The concept of care segued to assets, with a mere three minutes to go. Control the use of your assets for your care and the distribution of your assets upon your death. Doesn’t all pass to spouse even if I don’t have a last will and testament? Not if you have children outside of your current marital unit. Picture the person who has lived many years in a house with his bride, creating memories that upon her passing he has only those on which to lean. You see, it was her name only that was on the deed, and she passed without a last will and testament – meaning intestate. She had three children outside of that marital unit, and because of the default to the Code of Virginia for an intestate estate, the husband was left owning only one-third of the house and his three step-children owned equal shares of two-thirds. Such a scenario may create quite a painful situation when the husband, who clings to the memories, now does not wholly own the roof over his head, but shares a minor interest with three step-children with whom he never got along, who combined own the majority interest.

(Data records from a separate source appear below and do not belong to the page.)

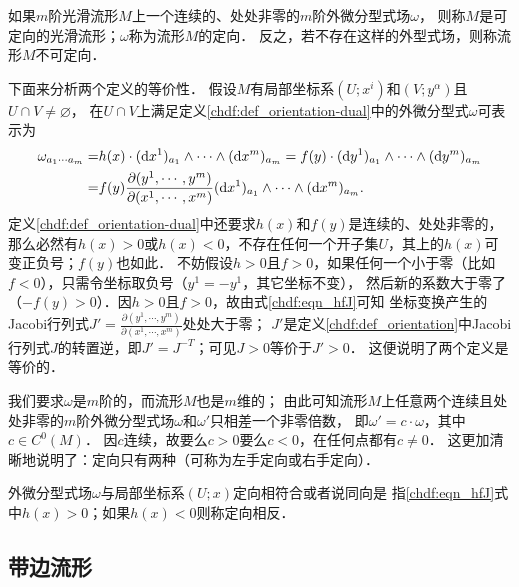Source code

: \begin{definition}\label{chdf:def_orientation-dual}
    如果$m$阶光滑流形$M$上一个连续的、处处非零的$m$阶外微分型式场$\omega$，
    则称$M$是{\heiti 可定向}的光滑流形；$\omega$称为流形$M$的{\heiti 定向}．
    反之，若不存在这样的外型式场，则称流形$M$不可定向．
\end{definition}

下面来分析两个定义的等价性．
假设$M$有局部坐标系$(U;x^i)$和$(V;y^\alpha)$且$U\cap V\neq \varnothing$，
在$U\cap V$上满足定义\ref{chdf:def_orientation-dual}中的外微分型式$\omega$可表示为
\begin{align}
    \omega_{a_1 \cdots a_m}=&h(x)\cdot ({\rm d}x^1)_{a_1} \wedge \cdots \wedge ({\rm d}x^m)_{a_m}
      =f(y) \cdot ({\rm d}y^1)_{a_1} \wedge \cdots \wedge ({\rm d}y^m)_{a_m} \notag \\
      =& f(y)\frac{\partial (y^1,\cdots, y^m)} {\partial (x^1, \cdots, x^m)}
      ({\rm d}x^1)_{a_1} \wedge \cdots \wedge({\rm d}x^m)_{a_m}. \label{chdf:eqn_hfJ}
\end{align}
定义\ref{chdf:def_orientation-dual}中还要求$h(x)$和$f(y)$是连续的、处处非零的，
那么必然有$h(x)>0$或$h(x)<0$，不存在任何一个开子集$U$，其上的$h(x)$可变正负号；$f(y)$也如此．
不妨假设$h>0$且$f>0$，如果任何一个小于零（比如$f<0$），只需令坐标取负号（$y^1=-y^1$，其它坐标不变），
然后新的系数大于零了（$-f(y)>0$）．因$h>0$且$f>0$，故由式\eqref{chdf:eqn_hfJ}可知
坐标变换产生的Jacobi行列式$J'=\frac{\partial (y^1,\cdots, y^m)} {\partial (x^1, \cdots, x^m)}$处处大于零；
$J'$是定义\ref{chdf:def_orientation}中Jacobi行列式$J$的转置逆，即$J'=J^{-T}$；可见$J>0$等价于$J'>0$．
这便说明了两个定义是等价的．


我们要求$\omega$是$m$阶的，而流形$M$也是$m$维的；
由此可知流形$M$上任意两个连续且处处非零的$m$阶外微分型式场$\omega$和$\omega'$只相差一个非零倍数，
即$\omega'=c\cdot \omega$，其中$c\in C^0(M)$．
因$c$连续，故要么$c>0$要么$c<0$，在任何点都有$c\neq 0$．
这更加清晰地说明了：定向只有两种（可称为左手定向或右手定向）．

外微分型式场$\omega$与局部坐标系$(U;x)$定向相符合或者说同向是
指\eqref{chdf:eqn_hfJ}式中$h(x)>0$；如果$h(x)<0$则称定向相反．



\subsection{带边流形}\label{chdf:sec_manifold-boundary}

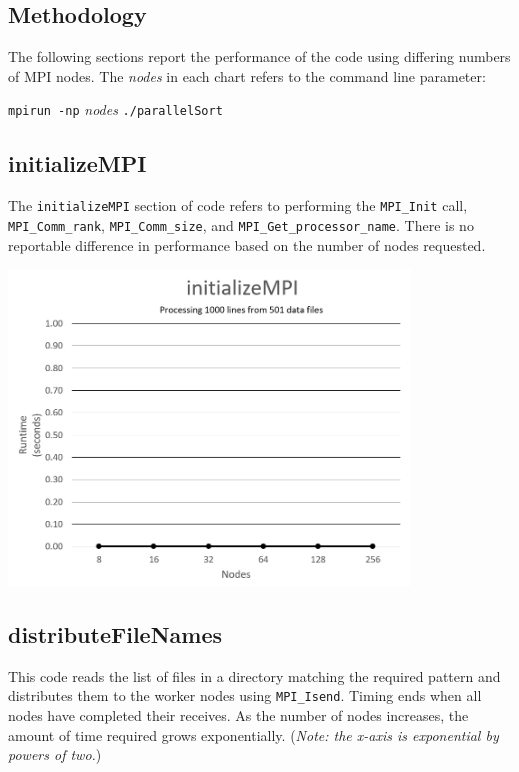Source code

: \subsection{Methodology}

The following sections report the performance of the code using differing numbers of MPI nodes. The \textit{nodes} in each chart refers to the command line parameter:

\texttt{mpirun -np} \textit{nodes} \texttt{./parallelSort}


\subsection{initializeMPI}

The \texttt{initializeMPI} section of code refers to performing the \texttt{MPI\_Init} call, \texttt{MPI\_Comm\_rank}, \texttt{MPI\_Comm\_size}, and \texttt{MPI\_Get\_processor\_name}. There is no reportable difference in performance based on the number of nodes requested.

\includegraphics[width=0.8\textwidth]{initializeMPI.png}

\subsection{distributeFileNames}

This code reads the list of files in a directory matching the required pattern and distributes them to the worker nodes using \texttt{MPI\_Isend}. Timing ends when all nodes have completed their receives. As the number of nodes increases, the amount of time required grows exponentially. (\textit{Note: the x-axis is exponential by powers of two.})

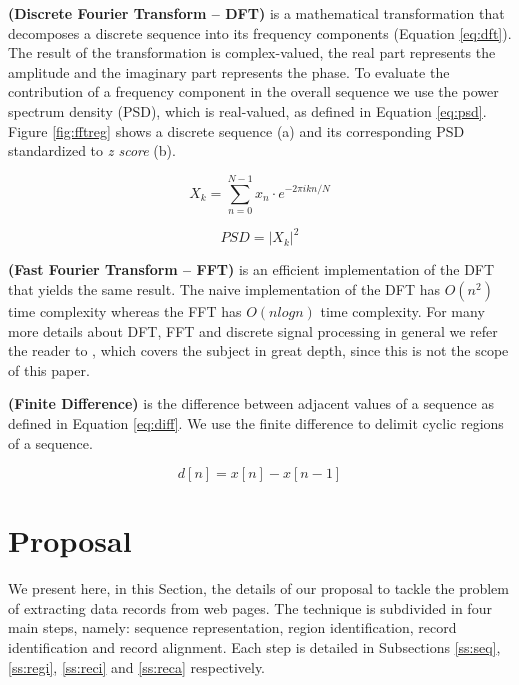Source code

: \documentclass{vldb}
\begin{document}
\begin{definition}\textbf{(Discrete Fourier Transform -- DFT)} is a mathematical
transformation that decomposes a discrete sequence into its frequency components
(Equation \ref{eq:dft}). The result of the transformation is complex-valued, the
real part represents the amplitude and the imaginary part represents the phase.
To evaluate the contribution of a frequency component in the overall sequence we
use the power spectrum density (PSD), which is real-valued, as defined in
Equation \ref{eq:psd}.
Figure \ref{fig:fftreg} shows a discrete sequence (a) and its corresponding PSD
standardized to \textit{z score} (b).

\begin{equation}\label{eq:dft}
    X_k=\sum_{n=0}^{N-1}{x_n\cdot e^{-2\pi ikn/N}}    
\end{equation}

\begin{equation}\label{eq:psd}
    PSD=|X_k|^2
\end{equation}

\end{definition}

\begin{definition}\textbf{(Fast Fourier Transform -- FFT)}\label{def:fft} is an
efficient implementation of the DFT that yields the same result. The naive implementation
of the DFT has $O(n^2)$ time complexity whereas the FFT has $O(nlogn)$ time
complexity. For many more details about DFT, FFT and discrete signal
processing in general we refer the reader to \cite{oppenheim1989discrete},
which covers the subject in great depth, since this is not the scope of this
paper.
\end{definition}

\begin{definition}\textbf{(Finite Difference)}\label{def:diff} is the difference
between adjacent values of a sequence as defined in Equation \ref{eq:diff}. We use the
finite difference to delimit cyclic regions of a sequence.

\begin{equation}\label{eq:diff}
    d[n] = x[n] - x[n - 1]
\end{equation}
\end{definition}

\section{Proposal}\label{sec:prop}
We present here, in this Section, the details of our proposal to tackle the
problem of extracting data records from web pages. The technique is subdivided
in four main steps, namely: sequence representation, region identification,
record identification and record alignment. Each step is detailed in Subsections
\ref{ss:seq}, \ref{ss:regi}, \ref{ss:reci} and \ref{ss:reca} respectively.
\end{document}
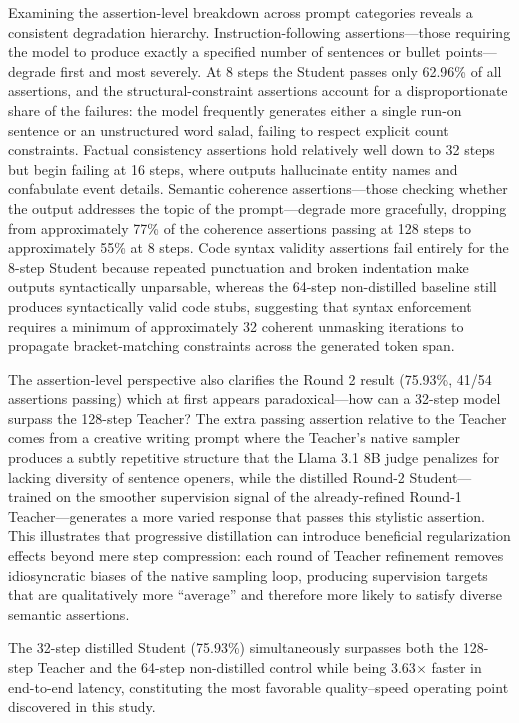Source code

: \documentclass[11pt, a4paper]{article}
\begin{document}
Examining the assertion-level breakdown across prompt categories reveals a consistent degradation hierarchy. Instruction-following assertions---those requiring the model to produce exactly a specified number of sentences or bullet points---degrade first and most severely. At 8 steps the Student passes only 62.96\% of all assertions, and the structural-constraint assertions account for a disproportionate share of the failures: the model frequently generates either a single run-on sentence or an unstructured word salad, failing to respect explicit count constraints. Factual consistency assertions hold relatively well down to 32 steps but begin failing at 16 steps, where outputs hallucinate entity names and confabulate event details. Semantic coherence assertions---those checking whether the output addresses the topic of the prompt---degrade more gracefully, dropping from approximately 77\% of the coherence assertions passing at 128 steps to approximately 55\% at 8 steps. Code syntax validity assertions fail entirely for the 8-step Student because repeated punctuation and broken indentation make outputs syntactically unparsable, whereas the 64-step non-distilled baseline still produces syntactically valid code stubs, suggesting that syntax enforcement requires a minimum of approximately 32 coherent unmasking iterations to propagate bracket-matching constraints across the generated token span.

The assertion-level perspective also clarifies the Round 2 result (75.93\%, 41/54 assertions passing) which at first appears paradoxical---how can a 32-step model surpass the 128-step Teacher? The extra passing assertion relative to the Teacher comes from a creative writing prompt where the Teacher's native sampler produces a subtly repetitive structure that the Llama 3.1 8B judge penalizes for lacking diversity of sentence openers, while the distilled Round-2 Student---trained on the smoother supervision signal of the already-refined Round-1 Teacher---generates a more varied response that passes this stylistic assertion. This illustrates that progressive distillation can introduce beneficial regularization effects beyond mere step compression: each round of Teacher refinement removes idiosyncratic biases of the native sampling loop, producing supervision targets that are qualitatively more ``average'' and therefore more likely to satisfy diverse semantic assertions.

The 32-step distilled Student (75.93\%) simultaneously surpasses both the 128-step Teacher and the 64-step non-distilled control while being 3.63$\times$ faster in end-to-end latency, constituting the most favorable quality--speed operating point discovered in this study.
\end{document}

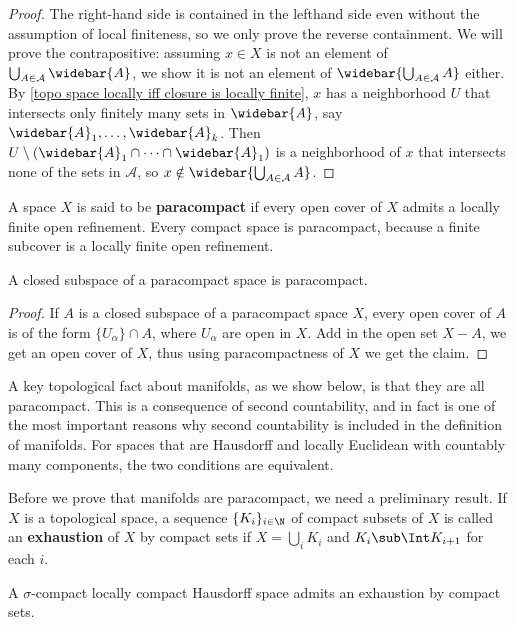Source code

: \begin{proof}
The right-hand side is contained in the lefthand side even without the assumption of local finiteness, so we only prove the reverse containment. We will prove the contrapositive: assuming $x\in X$ is not an element of $\bigcup_{A\in\mathcal{A}}\widebar{A}$, we show it is not an element of $\widebar{\bigcup_{A\in\mathcal{A}} A}$ either. By \cref{topo space locally iff closure is locally finite},
$x$ has a neighborhood $U$ that intersects only finitely many sets in $\widebar{A}$, say $\widebar{A}_1,\dots,\widebar{A}_k$. Then $U\setminus(\widebar{A}_1\cap\cdots\cap\widebar{A}_1)$ is a neighborhood of $x$ that intersects none of the sets in $\mathcal{A}$, so $x\notin\widebar{\bigcup_{A\in\mathcal{A}} A}$.
\end{proof}
\begin{definition}
A space $X$ is said to be \textbf{paracompact} if every open cover of $X$ admits a locally finite open refinement. Every compact space is paracompact, because a finite subcover is a locally finite open refinement.
\end{definition}
\begin{proposition}
A closed subspace of a paracompact space is paracompact.
\end{proposition}
\begin{proof}
If $A$ is a closed subspace of a paracompact space $X$, every open cover of $A$ is of the form $\{U_\alpha\}\cap A$, where $U_\alpha$ are open in $X$. Add in the open set $X-A$, we get an open cover of $X$, thus using paracompactness of $X$ we get the claim.
\end{proof}
A key topological fact about manifolds, as we show below, is that they are all paracompact. This is a consequence of second countability, and in fact is one of the most important reasons why second countability is included in the definition of manifolds. For spaces that are Hausdorff and locally Euclidean with countably many components, the two conditions are equivalent.\par
Before we prove that manifolds are paracompact, we need a preliminary result. If $X$ is a topological space, a sequence $\{K_i\}_{i\in\N}$ of compact subsets of $X$ is called an \textbf{exhaustion} of $X$ by compact sets if $X=\bigcup_{i}K_i$ and $K_i\sub\Int K_{i+1}$ for each $i$.
\begin{proposition}\label{exhaustion by compact}
A $\sigma$-compact locally compact Hausdorff space admits an exhaustion by compact sets.
\end{proposition}
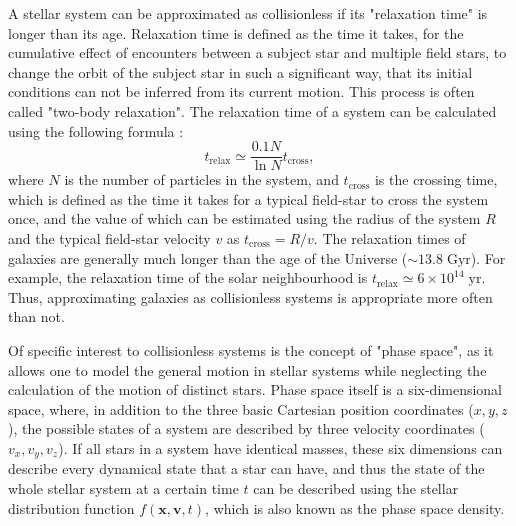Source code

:\documentclass[english, oneside]{HYgradu}
\begin{document}
A stellar system can be approximated as collisionless if its "relaxation time" is longer than its age. Relaxation time is defined as the time it takes, for the cumulative effect of encounters between a subject star and multiple field stars, to change the orbit of the subject star in such a significant way, that its initial conditions can not be inferred from its current motion. This process is often called "two-body relaxation". The relaxation time of a system can be calculated using the following formula \citep{BinneyTremaine}:
\begin{equation}
t_\mathrm{relax} \simeq \frac{0.1N}{\ln N} t_\mathrm{cross},
\end{equation}
where $N$ is the number of particles in the system, and $t_\mathrm{cross}$ is the crossing time, which is defined as the time it takes for a typical field-star to cross the system once, and the value of which can be estimated using the radius of the system $R$ and the typical field-star velocity $v$ as $t_\mathrm{cross} = R/v$. The relaxation times of galaxies are generally much longer than the age of the Universe ($\sim 13.8 \; \mathrm{Gyr}$). For example, the relaxation time of the solar neighbourhood is $t_\mathrm{relax} \simeq 6 \times 10^{14} \; \mathrm{yr}$. Thus, approximating galaxies as collisionless systems is appropriate more often than not.

Of specific interest to collisionless systems is the concept of "phase space", as it allows one to model the general motion in stellar systems while neglecting the calculation of the motion of distinct stars. Phase space itself is a six-dimensional space, where, in addition to the three basic Cartesian position coordinates ($x, y, z$), the possible states of a system are described by three velocity coordinates ($v_x, v_y, v_z$). If all stars in a system have identical masses, these six dimensions can describe every dynamical state that a star can have, and thus the state of the whole stellar system at a certain time $t$ can be described using the stellar distribution function $f(\mathbf{x}, \mathbf{v}, t)$, which is also known as the phase space density. 
\end{document}
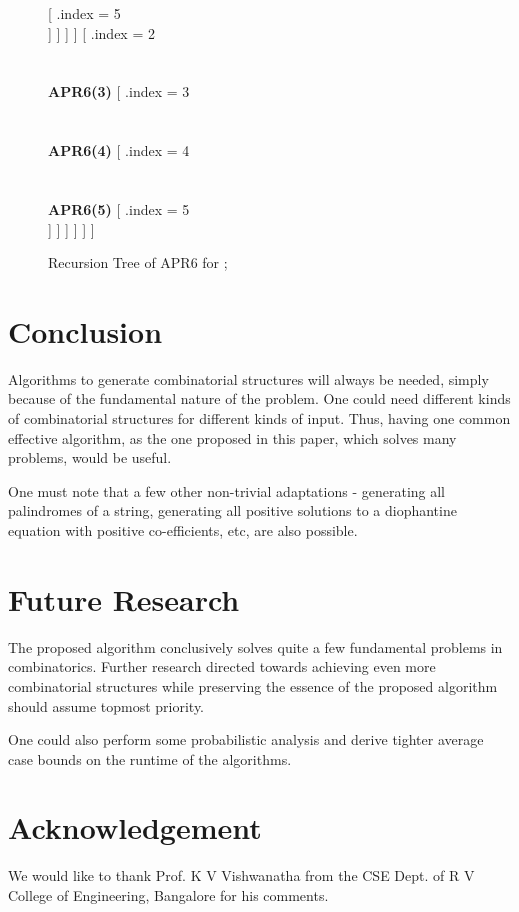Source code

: \documentclass{article}
\begin{document}
\begin{figure*}[!htp]
{					[
						.{index = 5 \\ \fbox{}}
					]
				] 
			]
		]
		[
			.{index = 2 \\  \\  \\ \textbf{APR6(3)}}
			[
				.{index = 3 \\  \\  \\ \textbf{APR6(4)}} 
				[
					.{index = 4 \\  \\  \\ \textbf{APR6(5)}}
					[
						.{index = 5 \\ \fbox{}}
					]
				] 
			]
		]
	]
]}
\caption{Recursion Tree of APR6 for ; }
\label{fig:compositions}
\end{figure*}

\section{Conclusion}
\label{sec:conc}

Algorithms to generate combinatorial structures will always be needed, simply because of the fundamental nature of the problem. One could need different kinds of combinatorial structures for different kinds of input. Thus, having one common effective algorithm, as the one proposed in this paper, which solves many problems, would be useful.

One must note that a few other non-trivial adaptations - generating all palindromes of a string, generating all positive solutions to a diophantine equation with positive co-efficients, etc, are also possible.

\section{Future Research}
\label{sec:future}

The proposed algorithm conclusively solves quite a few fundamental problems in combinatorics. Further research directed towards achieving even more combinatorial structures while preserving the essence of the proposed algorithm should assume topmost priority.

One could also perform some probabilistic analysis and derive tighter average case bounds on the runtime of the algorithms.

\section*{Acknowledgement}

We would like to thank Prof. K V Vishwanatha from the CSE Dept. of R V College of Engineering, Bangalore for his comments.



\label{lastpage}
\end{document}
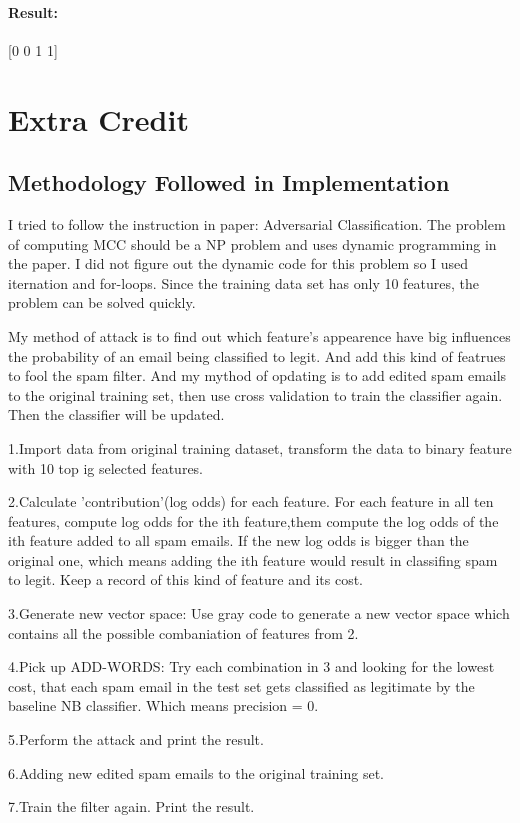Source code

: \documentclass{article}
\begin{document}
\paragraph{Result:}[0 0 1 1]

\section{Extra Credit}
\subsection{Methodology Followed in Implementation} \mbox{}
\par I tried to follow the instruction in paper: Adversarial Classification. The problem of computing MCC should be a NP problem and uses dynamic programming in the paper. I did not figure out the dynamic code for this problem so I used iternation and for-loops. Since the training data set has only 10 features, the problem can be solved quickly. 
\par My method of attack is to find out which feature's appearence have big influences the probability of an email being classified to legit. And add this kind of featrues to fool the spam filter. And my mythod of opdating is to add edited spam emails to the original training set, then use cross validation to train the classifier again. Then the classifier will be updated.\\
\par 1.Import data from original training dataset, transform the data to binary feature with 10 top ig selected features.\\
\par 2.Calculate 'contribution'(log odds) for each feature. For each feature in all ten features, compute log odds for the ith feature,them compute the log odds of the ith feature added to all spam emails. If the new log odds is bigger than the original one, which means adding the ith feature would result in classifing spam to legit. Keep a record of this kind of feature and its cost.\\
\par 3.Generate new vector space: Use gray code to generate a new vector space which contains all the possible combaniation of features from 2.\\
\par 4.Pick up ADD-WORDS: Try each combination in 3 and looking for the lowest cost, that each spam email in the test set gets classified as legitimate by the baseline NB classifier. Which means precision = 0.\\
\par 5.Perform the attack and print the result.\\
\par 6.Adding new edited spam emails to the original training set.\\
\par 7.Train the filter again. Print the result.
\end{document}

The theme communicated – plan in advance. Utilize the documents offered in the Code of Virginia. Protect you. Control your assets. Memorialize your wishes, your intent.

Having delivered the message under the five-minute wire, I then turned to sharing a response, a compact one nonetheless, about the contribution of older adults to our community. Even though I wanted to say, “we are the community,” and my preference would have been to speak on the subject for hours; however, thankful for the two minutes, I shared from my heart.

The two words that encapsulate the contribution are legacy and stability. In the hopes of depicting the essence of such a contribution, I shared how I recently met with a gentleman of senior years who was facing the challenges of Parkinson’s. He was experiencing the physical limitations brought on by the disease, and he knew the physical and mental projections that are in store. Not having either a power of attorney or advance medical directive in place, it was his objective to memorialize his wishes for his care and to give agency authority to another to help make decisions for him when needed.

During our meeting, this precious man looked at me and shared how he would trust his grandson to be his agent under his power of attorney and advance medical directive. That family members were always turning to his grandson for help, which he willingly gave. What he shared next was what I will forever treasure. He stated that he had watched his grandson grow up, and he never thought he would be in a position to think this; however, he thinks so highly of his grandson, his character, the way he helps others, that if he – the grandfather, were a younger man, he would want to grow up to emulate his grandson.

Priceless. A grandfather who mentored his grandson so well and made such an impression, that the grandson now has the skills to help others. Such a contribution by both to the community is a tradition that can be celebrated, giving us all a legacy of hope.